Larry Wall wrote:
On Sun, Feb 06, 2011 at 08:59:51PM +0100, Helmut Wollmersdorfer wrote:
: Tom Christiansen wrote:
: > I'm also curious whether there are active plans to address the
: > tr18 requirements in perl6 regexes. It would be a wonderful
: > feather in perl6's cap to be able to legitimately claim Level 2
: > or even Level 3 compliance, since besides perl5, only ICU right
: > now manages even Level 1, with everybody else *very* far behind.
Anyone who implements all of S05 can claim Level 2.
I will remember this day as a big milestone.
: I would like to have:
: - all Unicode features of Perl5 (UCD, charnames, Normalize, properties)
: - most of the features of ICU (e.g. transforms, localisation)
: - normalization form, local-support and tailored $features on string
: level (_not_ lexical context)
:
: This means that any string can be in or can transformed into the form
: - Byte
: - NFD, NFC, NFKD, NFKC
: - NFG (Default Grapheme Clusters)
: - NFGT (Tailored Grapheme Cluster)
:
: Tailored means, that the Graphem (NFG) needs a Language-Local (e.g.

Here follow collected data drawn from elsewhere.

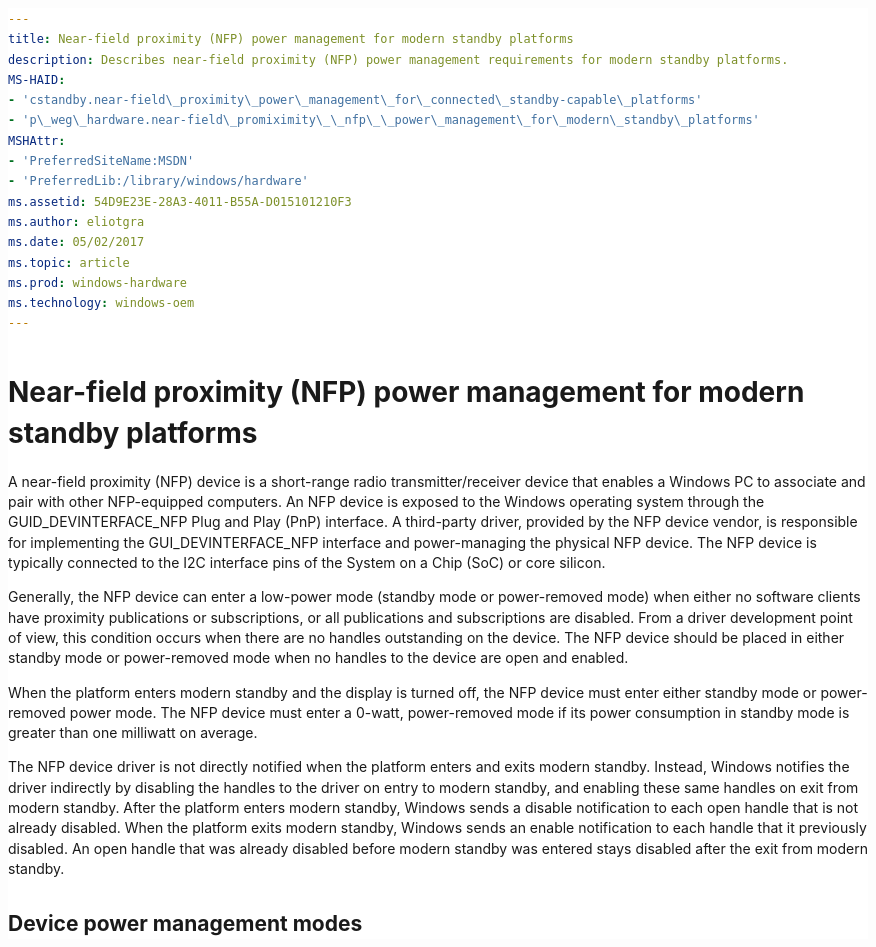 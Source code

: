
 ```yaml
---
title: Near-field proximity (NFP) power management for modern standby platforms
description: Describes near-field proximity (NFP) power management requirements for modern standby platforms.
MS-HAID:
- 'cstandby.near-field\_proximity\_power\_management\_for\_connected\_standby-capable\_platforms'
- 'p\_weg\_hardware.near-field\_promiximity\_\_nfp\_\_power\_management\_for\_modern\_standby\_platforms'
MSHAttr:
- 'PreferredSiteName:MSDN'
- 'PreferredLib:/library/windows/hardware'
ms.assetid: 54D9E23E-28A3-4011-B55A-D015101210F3
ms.author: eliotgra
ms.date: 05/02/2017
ms.topic: article
ms.prod: windows-hardware
ms.technology: windows-oem
---
```


# Near-field proximity (NFP) power management for modern standby platforms


A near-field proximity (NFP) device is a short-range radio transmitter/receiver device that enables a Windows PC to associate and pair with other NFP-equipped computers. An NFP device is exposed to the Windows operating system through the GUID\_DEVINTERFACE\_NFP Plug and Play (PnP) interface. A third-party driver, provided by the NFP device vendor, is responsible for implementing the GUI\_DEVINTERFACE\_NFP interface and power-managing the physical NFP device. The NFP device is typically connected to the I2C interface pins of the System on a Chip (SoC) or core silicon.

Generally, the NFP device can enter a low-power mode (standby mode or power-removed mode) when either no software clients have proximity publications or subscriptions, or all publications and subscriptions are disabled. From a driver development point of view, this condition occurs when there are no handles outstanding on the device. The NFP device should be placed in either standby mode or power-removed mode when no handles to the device are open and enabled.

When the platform enters modern standby and the display is turned off, the NFP device must enter either standby mode or power-removed power mode. The NFP device must enter a 0-watt, power-removed mode if its power consumption in standby mode is greater than one milliwatt on average.

The NFP device driver is not directly notified when the platform enters and exits modern standby. Instead, Windows notifies the driver indirectly by disabling the handles to the driver on entry to modern standby, and enabling these same handles on exit from modern standby. After the platform enters modern standby, Windows sends a disable notification to each open handle that is not already disabled. When the platform exits modern standby, Windows sends an enable notification to each handle that it previously disabled. An open handle that was already disabled before modern standby was entered stays disabled after the exit from modern standby.

## Device power management modes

: German-Swiss-Spelling_1996, or German-Austrian-PhoneBookCollation).
: Without a Language-Local a NFG-string is handled as NFG-string
: (default).
:
: Tailored also means, that the user (Perl6 programmer) can tailor the
: relevant mechanisms (formatting, normalization, collation,
: properties, case folding etc.).
I think we're mostly on the same page, though I think we'll need
to thrash out how much of this info is carried in the string type,
and how much is implicit to the current language's view of strings
(where the programmer gets to choose which viewpoint to take, such as
"graphemes", "codepoints", "bytes", etc.). We want to give access to
strings from other viewpoints to the extent that we can, but the current
viewpoint will tend to produce different default results than other
viewpoints. By default, for instance, Perl 6 is supposed to be warped
toward NFG semantics, and wants to view all strings through that lens
unless otherwise instructed. The "lesser" strings will tend to look
more like buffers to such a view.
I agree. NFG is the most convenient mode as a general view of strings.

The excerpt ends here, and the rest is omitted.